[[ Recorded information open ]]
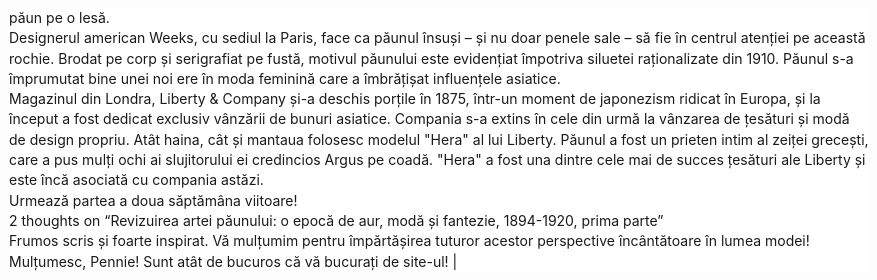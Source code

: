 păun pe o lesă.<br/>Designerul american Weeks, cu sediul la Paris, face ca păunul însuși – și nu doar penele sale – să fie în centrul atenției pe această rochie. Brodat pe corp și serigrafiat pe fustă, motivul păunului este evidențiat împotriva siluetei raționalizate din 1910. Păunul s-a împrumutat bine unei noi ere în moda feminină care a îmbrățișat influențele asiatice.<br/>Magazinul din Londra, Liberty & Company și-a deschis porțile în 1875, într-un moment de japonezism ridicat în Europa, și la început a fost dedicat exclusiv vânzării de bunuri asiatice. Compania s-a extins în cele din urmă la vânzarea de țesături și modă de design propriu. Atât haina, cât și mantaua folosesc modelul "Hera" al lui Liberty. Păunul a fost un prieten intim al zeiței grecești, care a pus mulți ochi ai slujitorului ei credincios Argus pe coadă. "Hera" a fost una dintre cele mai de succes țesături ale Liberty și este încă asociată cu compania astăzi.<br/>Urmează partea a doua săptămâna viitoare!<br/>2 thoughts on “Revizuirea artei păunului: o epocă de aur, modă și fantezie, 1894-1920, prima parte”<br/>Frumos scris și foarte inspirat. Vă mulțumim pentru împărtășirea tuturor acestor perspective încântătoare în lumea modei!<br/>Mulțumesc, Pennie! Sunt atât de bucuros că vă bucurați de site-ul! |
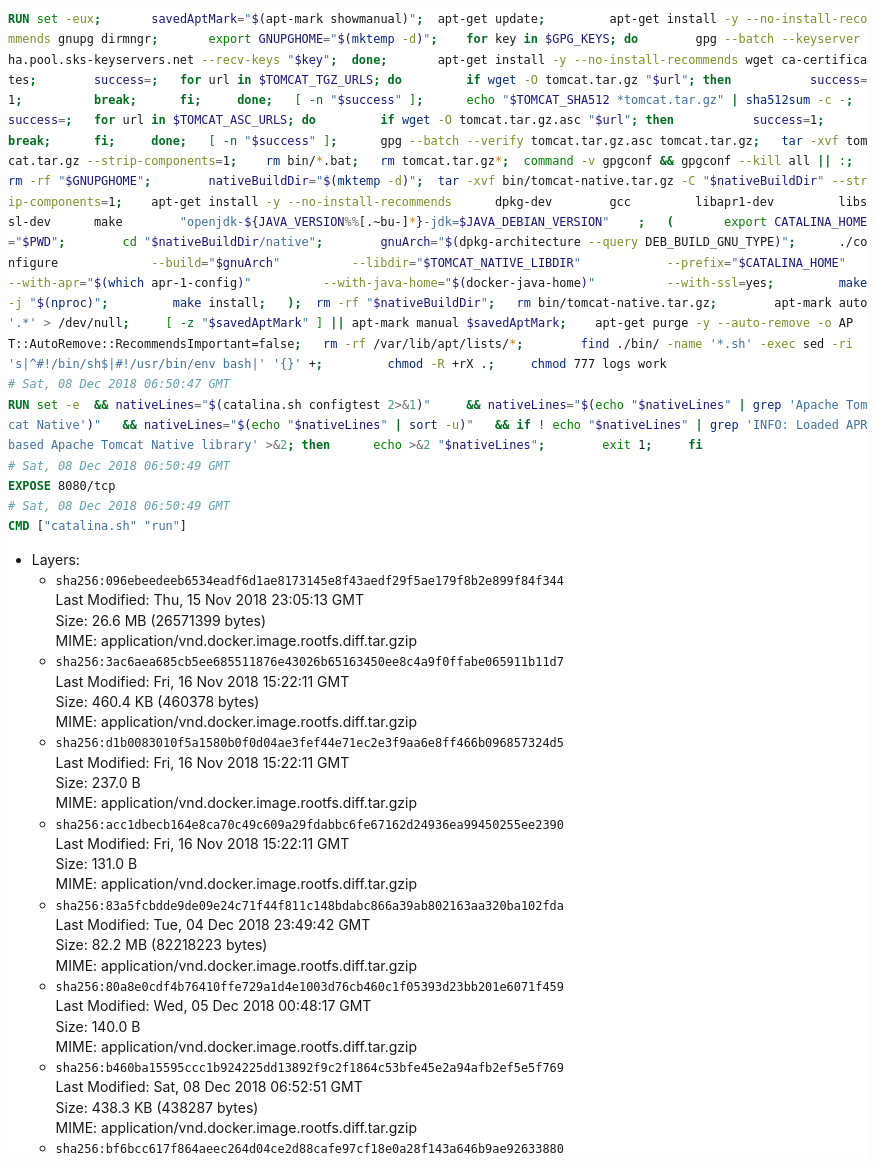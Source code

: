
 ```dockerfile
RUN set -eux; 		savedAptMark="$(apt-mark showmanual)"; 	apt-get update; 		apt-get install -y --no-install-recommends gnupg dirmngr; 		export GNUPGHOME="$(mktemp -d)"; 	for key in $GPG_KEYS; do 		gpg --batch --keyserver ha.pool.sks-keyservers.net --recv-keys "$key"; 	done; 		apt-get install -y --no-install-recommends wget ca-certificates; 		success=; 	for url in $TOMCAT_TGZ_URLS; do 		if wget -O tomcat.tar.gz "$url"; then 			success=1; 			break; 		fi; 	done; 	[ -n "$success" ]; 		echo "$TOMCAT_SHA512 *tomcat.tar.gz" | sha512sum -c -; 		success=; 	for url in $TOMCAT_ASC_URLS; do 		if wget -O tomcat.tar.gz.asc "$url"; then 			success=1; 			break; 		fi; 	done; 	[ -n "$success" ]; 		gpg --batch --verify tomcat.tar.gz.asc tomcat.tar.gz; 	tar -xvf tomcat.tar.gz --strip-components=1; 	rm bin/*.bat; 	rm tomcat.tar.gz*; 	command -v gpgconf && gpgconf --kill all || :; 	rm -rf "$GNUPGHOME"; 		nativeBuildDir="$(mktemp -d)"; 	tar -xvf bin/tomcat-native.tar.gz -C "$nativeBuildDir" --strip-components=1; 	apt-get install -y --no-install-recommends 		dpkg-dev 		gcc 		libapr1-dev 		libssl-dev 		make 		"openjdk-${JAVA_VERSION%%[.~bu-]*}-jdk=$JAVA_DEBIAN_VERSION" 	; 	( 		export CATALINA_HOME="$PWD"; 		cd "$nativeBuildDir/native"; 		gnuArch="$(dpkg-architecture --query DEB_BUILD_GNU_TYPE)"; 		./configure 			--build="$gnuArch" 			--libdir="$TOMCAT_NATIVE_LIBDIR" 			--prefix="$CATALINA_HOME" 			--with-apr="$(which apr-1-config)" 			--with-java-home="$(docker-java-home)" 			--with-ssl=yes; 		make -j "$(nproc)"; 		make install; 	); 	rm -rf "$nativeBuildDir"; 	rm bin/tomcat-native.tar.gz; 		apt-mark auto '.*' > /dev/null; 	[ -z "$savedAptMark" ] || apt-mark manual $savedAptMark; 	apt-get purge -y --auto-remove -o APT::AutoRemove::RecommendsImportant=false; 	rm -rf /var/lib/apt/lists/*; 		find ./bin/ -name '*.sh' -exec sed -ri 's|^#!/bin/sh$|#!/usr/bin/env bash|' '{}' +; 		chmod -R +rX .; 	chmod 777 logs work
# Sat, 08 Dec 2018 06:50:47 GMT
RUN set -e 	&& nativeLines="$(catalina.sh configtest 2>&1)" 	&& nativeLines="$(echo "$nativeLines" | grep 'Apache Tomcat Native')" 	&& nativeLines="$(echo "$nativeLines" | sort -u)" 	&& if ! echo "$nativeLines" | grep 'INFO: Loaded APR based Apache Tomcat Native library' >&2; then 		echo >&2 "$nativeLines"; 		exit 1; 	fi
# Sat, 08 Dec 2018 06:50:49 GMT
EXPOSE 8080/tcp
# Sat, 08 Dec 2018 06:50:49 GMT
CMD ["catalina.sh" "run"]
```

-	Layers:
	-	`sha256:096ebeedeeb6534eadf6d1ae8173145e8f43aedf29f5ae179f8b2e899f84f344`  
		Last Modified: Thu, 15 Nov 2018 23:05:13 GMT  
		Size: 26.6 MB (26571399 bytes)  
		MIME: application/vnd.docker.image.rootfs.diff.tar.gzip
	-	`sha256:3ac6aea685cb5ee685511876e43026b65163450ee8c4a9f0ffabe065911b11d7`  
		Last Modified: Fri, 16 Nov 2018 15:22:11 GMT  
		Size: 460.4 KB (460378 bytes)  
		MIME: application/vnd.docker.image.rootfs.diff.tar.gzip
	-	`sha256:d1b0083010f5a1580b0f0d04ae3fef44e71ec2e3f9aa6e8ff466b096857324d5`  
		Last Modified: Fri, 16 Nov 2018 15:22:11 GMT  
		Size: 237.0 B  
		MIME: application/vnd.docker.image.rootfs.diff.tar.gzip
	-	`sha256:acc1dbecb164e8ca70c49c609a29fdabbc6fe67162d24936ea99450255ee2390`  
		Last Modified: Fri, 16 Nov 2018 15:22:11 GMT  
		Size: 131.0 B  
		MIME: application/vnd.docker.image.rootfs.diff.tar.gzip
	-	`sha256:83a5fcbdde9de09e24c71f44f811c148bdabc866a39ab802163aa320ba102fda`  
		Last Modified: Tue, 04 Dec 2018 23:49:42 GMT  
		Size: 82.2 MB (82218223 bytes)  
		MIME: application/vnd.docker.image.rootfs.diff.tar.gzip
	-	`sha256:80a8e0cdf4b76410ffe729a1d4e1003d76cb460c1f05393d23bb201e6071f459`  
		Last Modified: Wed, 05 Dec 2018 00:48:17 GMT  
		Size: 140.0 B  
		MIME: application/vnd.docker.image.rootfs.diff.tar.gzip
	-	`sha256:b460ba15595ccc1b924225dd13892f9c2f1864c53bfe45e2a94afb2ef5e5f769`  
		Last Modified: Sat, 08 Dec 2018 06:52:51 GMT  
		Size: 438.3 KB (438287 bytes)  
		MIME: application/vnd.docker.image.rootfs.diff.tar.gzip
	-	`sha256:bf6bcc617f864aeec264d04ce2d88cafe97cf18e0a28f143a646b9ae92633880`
[[ Recorded information closed ]]
> What is required: Would you count the lines in the data that include the word "Modified" and reply with only the number?

> Worked solution: 7